Scan the records for the string "capacity" and copy every line that holds it.

--- Material shown Enclosed Below ---

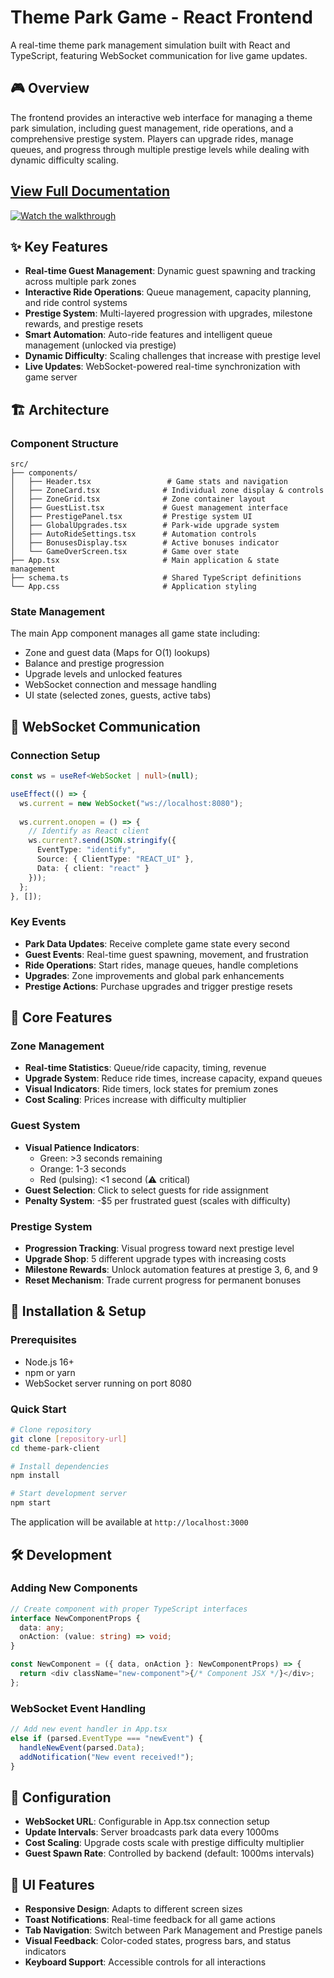 # Theme Park Game - React Frontend

A real-time theme park management simulation built with React and TypeScript, featuring WebSocket communication for live game updates.

## 🎮 Overview

The frontend provides an interactive web interface for managing a theme park simulation, including guest management, ride operations, and a comprehensive prestige system. Players can upgrade rides, manage queues, and progress through multiple prestige levels while dealing with dynamic difficulty scaling.
## [View Full Documentation](https://github.com/Mateo-Rey/RollerCoasterSimulationFrontend/blob/main/Unreal%20Engine%20Rollercoaster%20Simulation.pdf)

[![Watch the walkthrough](https://img.youtube.com/vi/fMWdvbyK92s/hqdefault.jpg)](https://www.youtube.com/embed/fMWdvbyK92s)

## ✨ Key Features

- **Real-time Guest Management**: Dynamic guest spawning and tracking across multiple park zones
- **Interactive Ride Operations**: Queue management, capacity planning, and ride control systems  
- **Prestige System**: Multi-layered progression with upgrades, milestone rewards, and prestige resets
- **Smart Automation**: Auto-ride features and intelligent queue management (unlocked via prestige)
- **Dynamic Difficulty**: Scaling challenges that increase with prestige level
- **Live Updates**: WebSocket-powered real-time synchronization with game server

## 🏗️ Architecture

### Component Structure
```
src/
├── components/
│   ├── Header.tsx                 # Game stats and navigation
│   ├── ZoneCard.tsx              # Individual zone display & controls
│   ├── ZoneGrid.tsx              # Zone container layout
│   ├── GuestList.tsx             # Guest management interface
│   ├── PrestigePanel.tsx         # Prestige system UI
│   ├── GlobalUpgrades.tsx        # Park-wide upgrade system
│   ├── AutoRideSettings.tsx      # Automation controls
│   ├── BonusesDisplay.tsx        # Active bonuses indicator
│   └── GameOverScreen.tsx        # Game over state
├── App.tsx                       # Main application & state management
├── schema.ts                     # Shared TypeScript definitions
└── App.css                       # Application styling
```

### State Management
The main App component manages all game state including:
- Zone and guest data (Maps for O(1) lookups)
- Balance and prestige progression
- Upgrade levels and unlocked features
- WebSocket connection and message handling
- UI state (selected zones, guests, active tabs)

## 🔌 WebSocket Communication

### Connection Setup
```typescript
const ws = useRef<WebSocket | null>(null);

useEffect(() => {
  ws.current = new WebSocket("ws://localhost:8080");
  
  ws.current.onopen = () => {
    // Identify as React client
    ws.current?.send(JSON.stringify({
      EventType: "identify",
      Source: { ClientType: "REACT_UI" },
      Data: { client: "react" }
    }));
  };
}, []);
```

### Key Events
- **Park Data Updates**: Receive complete game state every second
- **Guest Events**: Real-time guest spawning, movement, and frustration
- **Ride Operations**: Start rides, manage queues, handle completions
- **Upgrades**: Zone improvements and global park enhancements
- **Prestige Actions**: Purchase upgrades and trigger prestige resets

## 🎯 Core Features

### Zone Management
- **Real-time Statistics**: Queue/ride capacity, timing, revenue
- **Upgrade System**: Reduce ride times, increase capacity, expand queues
- **Visual Indicators**: Ride timers, lock states for premium zones
- **Cost Scaling**: Prices increase with difficulty multiplier

### Guest System
- **Visual Patience Indicators**: 
  - Green: >3 seconds remaining
  - Orange: 1-3 seconds  
  - Red (pulsing): <1 second (⚠ critical)
- **Guest Selection**: Click to select guests for ride assignment
- **Penalty System**: -$5 per frustrated guest (scales with difficulty)

### Prestige System
- **Progression Tracking**: Visual progress toward next prestige level
- **Upgrade Shop**: 5 different upgrade types with increasing costs
- **Milestone Rewards**: Unlock automation features at prestige 3, 6, and 9
- **Reset Mechanism**: Trade current progress for permanent bonuses

## 🚀 Installation & Setup

### Prerequisites
- Node.js 16+
- npm or yarn
- WebSocket server running on port 8080

### Quick Start
```bash
# Clone repository
git clone [repository-url]
cd theme-park-client

# Install dependencies
npm install

# Start development server
npm start
```

The application will be available at `http://localhost:3000`

## 🛠️ Development

### Adding New Components
```typescript
// Create component with proper TypeScript interfaces
interface NewComponentProps {
  data: any;
  onAction: (value: string) => void;
}

const NewComponent = ({ data, onAction }: NewComponentProps) => {
  return <div className="new-component">{/* Component JSX */}</div>;
};
```

### WebSocket Event Handling
```typescript
// Add new event handler in App.tsx
else if (parsed.EventType === "newEvent") {
  handleNewEvent(parsed.Data);
  addNotification("New event received!");
}
```

## 🔧 Configuration

- **WebSocket URL**: Configurable in App.tsx connection setup
- **Update Intervals**: Server broadcasts park data every 1000ms
- **Cost Scaling**: Upgrade costs scale with prestige difficulty multiplier
- **Guest Spawn Rate**: Controlled by backend (default: 1000ms intervals)

## 📱 UI Features

- **Responsive Design**: Adapts to different screen sizes
- **Toast Notifications**: Real-time feedback for all game actions  
- **Tab Navigation**: Switch between Park Management and Prestige panels
- **Visual Feedback**: Color-coded states, progress bars, and status indicators
- **Keyboard Support**: Accessible controls for all interactions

--- End of Enclosed Material shown ---

Reply
- **Interactive Ride Operations**: Queue management, capacity planning, and ride control systems  
- **Real-time Statistics**: Queue/ride capacity, timing, revenue
- **Upgrade System**: Reduce ride times, increase capacity, expand queues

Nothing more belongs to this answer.